I’m off on a road trip round the States in June. In preparation I’ve been re-reading Zen and the Art of Motorcycle Maintenance for the first time since I’ve started doing a lot of ‘technical copywriting’.
That introduction suggests several questions which I’ll answer straight away:
I’m not crossing America on a Harley or any other type of bike
Zen… is about a technical copywriter on a bike trip. Along the way he tries to rid himself of Phaedrus (the ego of his former mentally-ill self) and pontificates generally on the relationship between technology and beauty
Technical copywriting involves writing all the formal stuff that isn’t glamorous but is important to get right e.g. instructions, user manuals, legal babble etc. etc. Stuff like this.
I’ve obviously got more of an interest in technical writing than I had when I read the book the first time so I’ve been keen to hear what Zen has to say. One bit has particularly struck me so far. The book’s narrator remarks that some bike owners – such as himself – take pride in maintaining their bike and become actively involved in learning how it works. Others – such as his friend John – refuse to take any interest at all and instead pay a mechanic to do a half-arsed job. He says the second group have a ‘spectator attitude.’ “Writing and editing technical manuals is what I do for a living … I knew they were full of errors, ambiguities, omissions and information so screwed up you had to read them six times to make any sense out of them.

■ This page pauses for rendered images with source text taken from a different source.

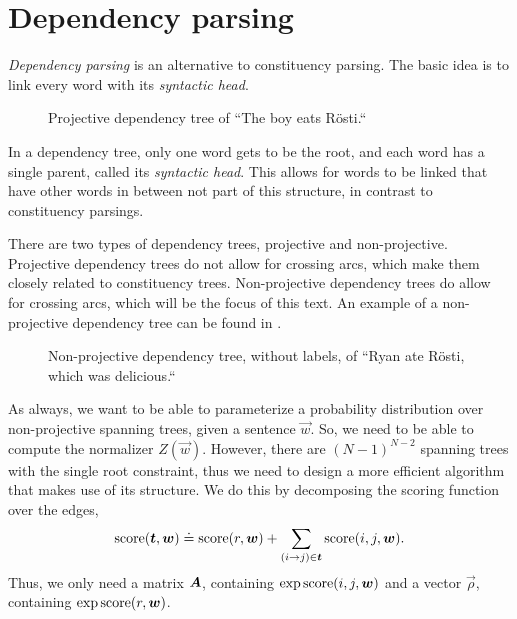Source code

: \section{Dependency parsing}

\textit{Dependency parsing} is an alternative to constituency parsing. The
basic idea is to link every word with its \textit{syntactic head}.

\begin{figure}[h!]
    \centering
    \caption{Projective dependency tree of ``The boy eats Rösti.``}
    \label{fig:dependency-parse}
\end{figure}

In a dependency tree, only one word gets to be the root, and each word has a
single parent, called its \textit{syntactic head}. This allows for words to be
linked that have other words in between not part of this structure, in contrast
to constituency parsings.

There are two types of dependency trees, projective and non-projective.
Projective dependency trees do not allow for crossing arcs, which make them
closely related to constituency trees. Non-projective dependency trees do allow
for crossing arcs, which will be the focus of this text. An example of a
non-projective dependency tree can be found in
.

\begin{figure}[ht]
    \centering
    \caption{Non-projective dependency tree, without labels, of ``Ryan ate
    Rösti, which was delicious.``}
    \label{fig:non-projective-dependency-tree}
\end{figure}

As always, we want to be able to parameterize a probability distribution over
non-projective spanning trees, given a sentence $\vec{w}$. So, we need to be
able to compute the normalizer $Z(\vec{w})$. However, there are $(N-1)^{N-2}$
spanning trees with the single root constraint, thus we need to design a more
efficient algorithm that makes use of its structure. We do this by decomposing
the scoring function over the edges, \[
  \mathrm{score}(\bm{t},\bm{w}) \doteq \mathrm{score}(r,\bm{w}) + \sum_{(i\to j)\in\bm{t}} \mathrm{score}(i,j,\bm{w})
.\]
Thus, we only need a matrix $\bm{A}$, containing $\exp \mathrm{score}(i,j,\bm{w})$ and a
vector $\vec{\rho}$, containing $\exp \mathrm{score}(r,\bm{w})$.

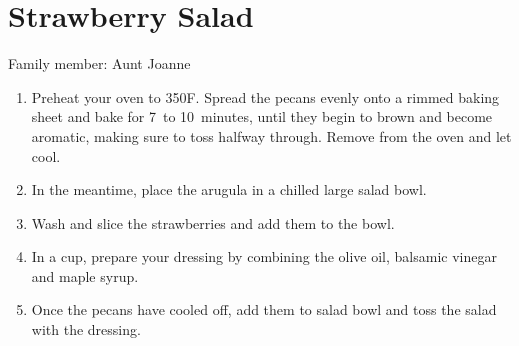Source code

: \chapter{Strawberry Salad}
\label{ch:strawberrysalad}


Family member: Aunt Joanne

\begin{enumerate}
    \item Preheat your oven to 350\degree F. Spread the pecans evenly onto a rimmed baking sheet and bake for 7~to 10~minutes, until they begin to brown and become aromatic, making sure to toss halfway through. Remove from the oven and let cool.
    \item In the meantime, place the arugula in a chilled large salad bowl.
    \item Wash and slice the strawberries and add them to the bowl.
    \item In a cup, prepare your dressing by combining the olive oil, balsamic vinegar and maple syrup.
    \item Once the pecans have cooled off, add them to salad bowl and toss the salad with the dressing.
\end{enumerate}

“But what struck me for the first time was their [the manuals’] agreement with the spectator attitude I had seen in the shop. These were spectator manuals … Implicit in every line is the idea that ‘Here is the machine, isolated in space and time. It has no relationship to you, you have no relationship to it.'”
I’m not sure quite how much attention I should pay to this. People who build a relationship with their technology are all over the internet – Google ‘Apple help forum’ and you’ll see what I mean. But there also needs to be a place for a (probably larger) group who don’t want anything to do with their circuit board.

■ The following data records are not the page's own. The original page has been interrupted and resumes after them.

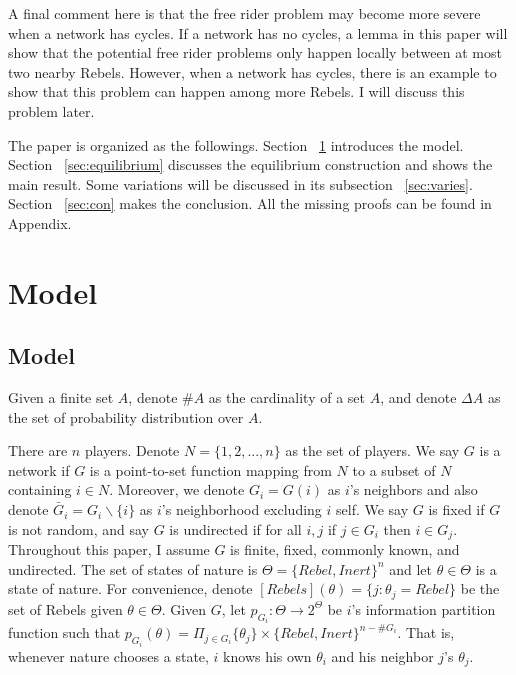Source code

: \documentclass[12pt,letter]{article}
\theoremstyle{definition}
\theoremstyle{remark}
\theoremstyle{claim}
\begin{document}
A final comment here is that the free rider problem may become more severe when a network has cycles. If a network has no cycles, a lemma in this paper will show that the potential free rider problems only happen locally between at most two nearby Rebels. However, when a network has cycles, there is an example to show that this problem can happen among more Rebels. I will discuss this problem later.

The paper is organized as the followings. Section ~\ref{sec:model} introduces the model. Section ~\ref{sec:equilibrium} discusses the equilibrium construction and shows the main result. Some variations will be discussed in its subsection ~\ref{sec:varies}. Section ~\ref{sec:con} makes the conclusion. All the missing proofs can be found in Appendix.

\section{Model}
\label{sec:model}
\subsection{Model}
Given a finite set $A$, denote $\#A$ as the cardinality of a set $A$, and denote $\Delta A$ as the set of probability distribution over $A$.

There are $n$ players. Denote $N=\{1,2,...,n\}$ as the set of players.  We say $G$ is a network if $G$ is a point-to-set function mapping from $N$ to a subset of $N$ containing $i\in N$. Moreover, we denote $G_i=G(i)$ as $i$'s neighbors and also denote $\bar{G}_i=G_i\backslash \{i\}$ as $i$'s neighborhood excluding $i$ self. We say $G$ is fixed if $G$ is not random, and say $G$ is undirected if for all $i,j$ if $j\in G_i$ then $i\in G_j$. Throughout this paper, I assume $G$ is finite, fixed, commonly known, and undirected. The set of states of nature is $\Theta=\{Rebel,Inert\}^n$ and let $\theta\in \Theta$ is a state of nature. For convenience, denote $[Rebels](\theta)=\{j:\theta_j=Rebel\}$ be the set of Rebels given $\theta\in \Theta$. Given $G$, let $p_{G_i}:\Theta \rightarrow 2^{\Theta}$ be $i$'s information partition function such that $p_{G_i}(\theta)=\Pi_{j\in G_i}\{\theta_j\}\times \{Rebel,Inert\}^{n-\#G_{i}}$. That is, whenever nature chooses a state, $i$ knows his own $\theta_i$ and his neighbor $j$'s $\theta_j$. 
\end{document}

Zen’s narrator seems to think that though technical writing should cater for these ‘spectators’ it should also be able to impart an understanding along the way. So instead of just writing “Select Organizer” you might write: “Select Organizer. This is where you can change your phone’s calendar and alarms.”
Whether this is what people want when they’re wading through a 35-step guide to setting up a video call is debatable. Though it may be more Zen-like to understand exactly how our machines work, many non-technophobes have neither the time nor inclination to spend hours getting close and personal with their mobile phone.

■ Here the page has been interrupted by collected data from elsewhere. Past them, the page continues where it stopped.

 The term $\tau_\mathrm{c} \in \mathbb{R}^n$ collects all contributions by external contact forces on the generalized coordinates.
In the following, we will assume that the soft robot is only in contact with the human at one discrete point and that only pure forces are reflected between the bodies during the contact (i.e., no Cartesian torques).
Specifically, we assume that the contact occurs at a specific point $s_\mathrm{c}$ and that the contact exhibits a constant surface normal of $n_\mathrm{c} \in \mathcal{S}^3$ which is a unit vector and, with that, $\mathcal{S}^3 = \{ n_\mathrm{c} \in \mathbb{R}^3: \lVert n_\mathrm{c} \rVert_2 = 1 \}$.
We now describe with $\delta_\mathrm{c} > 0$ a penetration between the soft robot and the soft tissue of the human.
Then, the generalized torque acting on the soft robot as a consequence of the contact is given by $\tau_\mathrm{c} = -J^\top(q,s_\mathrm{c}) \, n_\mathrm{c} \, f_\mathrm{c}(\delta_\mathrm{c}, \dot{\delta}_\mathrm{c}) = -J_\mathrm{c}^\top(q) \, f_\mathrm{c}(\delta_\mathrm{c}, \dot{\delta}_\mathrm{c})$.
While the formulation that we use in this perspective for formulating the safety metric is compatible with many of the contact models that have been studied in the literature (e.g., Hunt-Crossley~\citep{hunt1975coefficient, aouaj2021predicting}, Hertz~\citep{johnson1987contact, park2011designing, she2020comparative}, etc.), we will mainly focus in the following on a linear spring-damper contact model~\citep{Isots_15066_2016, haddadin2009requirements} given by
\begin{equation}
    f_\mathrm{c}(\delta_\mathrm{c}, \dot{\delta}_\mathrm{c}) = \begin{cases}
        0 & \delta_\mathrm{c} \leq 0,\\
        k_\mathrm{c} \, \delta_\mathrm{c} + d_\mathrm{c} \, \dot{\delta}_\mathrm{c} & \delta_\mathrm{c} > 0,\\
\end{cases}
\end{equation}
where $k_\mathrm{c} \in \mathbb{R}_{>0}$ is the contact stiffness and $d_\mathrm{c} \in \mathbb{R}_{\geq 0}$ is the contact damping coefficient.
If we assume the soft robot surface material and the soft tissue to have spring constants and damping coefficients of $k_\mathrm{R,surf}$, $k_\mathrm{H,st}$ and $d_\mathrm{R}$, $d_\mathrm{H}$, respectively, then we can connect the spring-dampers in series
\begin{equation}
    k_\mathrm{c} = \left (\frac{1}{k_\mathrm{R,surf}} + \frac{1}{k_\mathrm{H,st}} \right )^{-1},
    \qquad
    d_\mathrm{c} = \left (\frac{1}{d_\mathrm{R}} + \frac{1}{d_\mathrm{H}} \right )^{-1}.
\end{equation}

But as machines get increasingly technical this basic level of understanding may become vital in saving the user time. After all, computer experts rarely follow a process from start to finish but instead jump straight in at the important bit. If users don’t have the understanding to jump in then they may soon lose the ability to use technology effectively.
I’m not sure what the answer is. But I guess I’ll have plenty of time to think about it on the inter-states of the USA.